Because of their reduced size, antibody fragments usually penetrate tumours much more rapidly and efficiently than full IgG, but this benefit is counterbalanced by a very short serum half-life that decreases the overall tumour uptake of these small molecules (Table 2). Several academic groups and companies are investigating alternative approaches to increase the serum half-life of antibody fragments, the most promising one being the chemical addition of polyethylene glycol (PEG) residues, which considerably increase the size of the fragments. An example is the certolizumab pegol (Blick and Curran, 2007), a recently approved anti-TNFα PEGylated Fab fragment that has a 14 day serum half-life. PEG linkage (PEGylation) is very efficient for increasing the half-life and scFv stability, conferring improved anti-tumour activity and apparently also reducing immunogenicity (Holliger and Hudson, 2005). Improved circulation time and accumulation in tumours has been demonstrated with PEGylated scFv fragments, tandem scFv (two scFvs linked with a flexible linker) and diabodies. However, these chemical modifications sometimes lead to partial inactivation or decreased affinity of the fragment, and several alternatives are currently being explored. For example, fusion of recombinant antibody fragments to human serum albumin (HSA) can be used to increase the serum half-life without affecting the binding and activity of the fragments, unlike PEGylation. HSA is not eliminated by the kidneys and is actively recycled by its interaction with neonatal receptor FcRn. Fusion proteins containing HSA have been obtained with scFv, tandem scFv and diabodies and showed a large increase in circulation time (Muller et al., 2007).
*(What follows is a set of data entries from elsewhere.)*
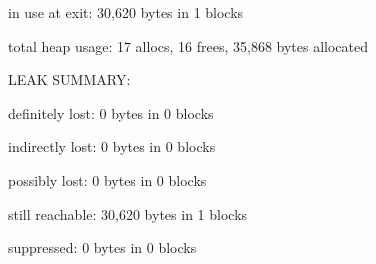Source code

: \documentclass[a4paper,12pt]{article}
\begin{document}
\noindent \begin{justify}
\hspace*{0.49in}\hspace*{0.49in}in use at exit: 30,620 bytes in 1 blocks
\end{justify}\par


\noindent \begin{justify}
\hspace*{0.49in}\hspace*{0.49in}total heap usage: 17 allocs, 16 frees, 35,868 bytes allocated
\end{justify}\par


\vspace{\baselineskip}

\noindent \begin{justify}
\hspace*{0.49in}\hspace*{0.49in}LEAK SUMMARY:
\end{justify}\par


\noindent \begin{justify}
\hspace*{0.49in}\hspace*{0.49in}definitely lost: 0 bytes in 0 blocks
\end{justify}\par


\noindent \begin{justify}
\hspace*{0.49in}\hspace*{0.49in}indirectly lost: 0 bytes in 0 blocks
\end{justify}\par


\noindent \begin{justify}
\hspace*{0.49in}\hspace*{0.49in}possibly lost: 0 bytes in 0 blocks
\end{justify}\par


\noindent \begin{justify}
\hspace*{0.49in}\hspace*{0.49in}still reachable: 30,620 bytes in 1 blocks
\end{justify}\par


\noindent \begin{justify}
\hspace*{0.49in}\hspace*{0.49in}suppressed: 0 bytes in 0 blocks
\end{justify}\par
\end{document}
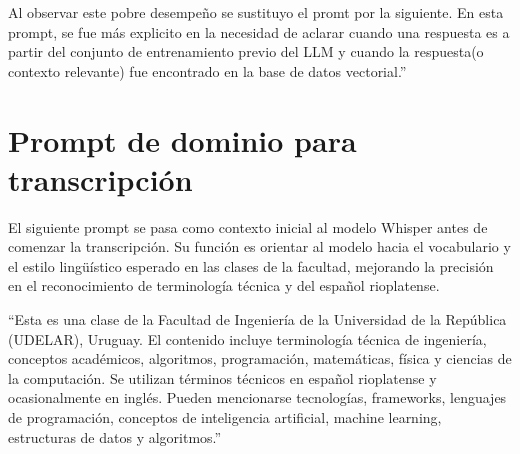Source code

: Al observar este pobre desempeño se sustituyo el promt por la siguiente. En esta prompt, se fue más explicito en la necesidad de aclarar cuando una respuesta es a partir del conjunto de entrenamiento previo del LLM y cuando la respuesta(o contexto relevante) fue encontrado en la base de datos vectorial.''


\section{Prompt de dominio para transcripción}
\label{section:A-1-prompt-transcripcion}
El siguiente prompt se pasa como contexto inicial al modelo Whisper antes de comenzar la transcripción. Su función es orientar al modelo hacia el vocabulario y el estilo lingüístico esperado en las clases de la facultad, mejorando la precisión en el reconocimiento de terminología técnica y del español rioplatense.

\begin{itshape}
``Esta es una clase de la Facultad de Ingeniería de la Universidad de la República (UDELAR), Uruguay.
El contenido incluye terminología técnica de ingeniería, conceptos académicos, algoritmos,
programación, matemáticas, física y ciencias de la computación.
Se utilizan términos técnicos en español rioplatense y ocasionalmente en inglés.
Pueden mencionarse tecnologías, frameworks, lenguajes de programación,
conceptos de inteligencia artificial, machine learning, estructuras de datos y algoritmos.''
\end{itshape}






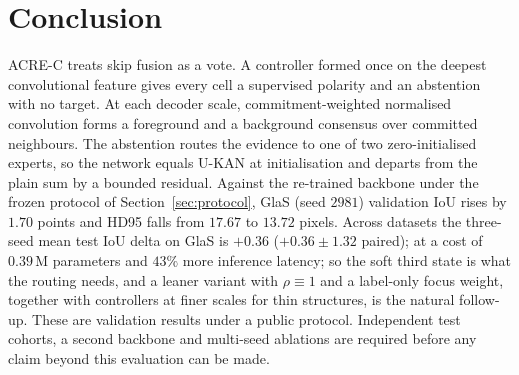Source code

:\section{Conclusion}
\label{sec:conclusion}

ACRE-C treats skip fusion as a vote. A controller formed once on the deepest convolutional feature gives every cell a supervised polarity and an abstention with no target. At each decoder scale, commitment-weighted normalised convolution forms a foreground and a background consensus over committed neighbours. The abstention routes the evidence to one of two zero-initialised experts, so the network equals U-KAN at initialisation and departs from the plain sum by a bounded residual. Against the re-trained backbone under the frozen protocol of Section~\ref{sec:protocol}, GlaS (seed $2981$) validation IoU rises by $1.70$ points and HD95 falls from $17.67$ to $13.72$ pixels. Across datasets the three-seed mean test IoU delta on GlaS is $+0.36$ ($+0.36\pm1.32$ paired);  at a cost of $0.39$\,M parameters and $43\%$ more inference latency;  so the soft third state is what the routing needs, and a leaner variant with $\rho\equiv1$ and a label-only focus weight, together with controllers at finer scales for thin structures, is the natural follow-up. These are validation results under a public protocol. Independent test cohorts, a second backbone and multi-seed ablations are required before any claim beyond this evaluation can be made.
Interestingly, similar results were obtained by fusing antibody fragments to HSA-binding peptides or proteins. The half-life of an anti-HER2 Fab fragment (derived from trastuzumab) could be increased 10–15-fold by fusing it to short HSA binding peptides selected by phage display. The resulting Fab fragments outperformed the parental IgG in vivo, in terms of efficacy, targeting, tumour accumulation and retention and tumour to blood ratio (Nguyen et al., 2006). Similarly, the group of Ian Tomlinson isolated human dAbs of 12 kDa directed against albumin (albudAbs) (Holt et al., 2008). The serum half-life of these fragments was extended from 45 min to the half-life of their targets (53 h for rats, 35 h in mice), and this extended half-life was conferred to a fused partner such as IL-1. The group of Roland Kontermann improved the circulation time of a single-chain diabody by a factor of 6 by fusing it to an albumin-binding domain from streptococcal protein G (Stork et al., 2007). The same laboratory also fused a tag displaying several N-glycosylation motifs to a single-chain diabody and produced glycosylated diabodies after expression in transfected HEK293 cells (Stork et al., 2008). The half-life of these molecules was increased by a factor of 2–3, albeit at the cost of reduced activity of the fragment in a target cell-dependent IL-2 release assay.

More generally, multimerization has been proposed in order to obtain a good compromise between serum half-life, tumour penetration and multivalency. In addition to diabodies, triabodies or tetrabodies have also been produced by multimerization of scFvs harbouring a short or no linker, leading to high molecular weight and multivalent fragments with increased serum half-lives (Holliger and Hudson, 2005).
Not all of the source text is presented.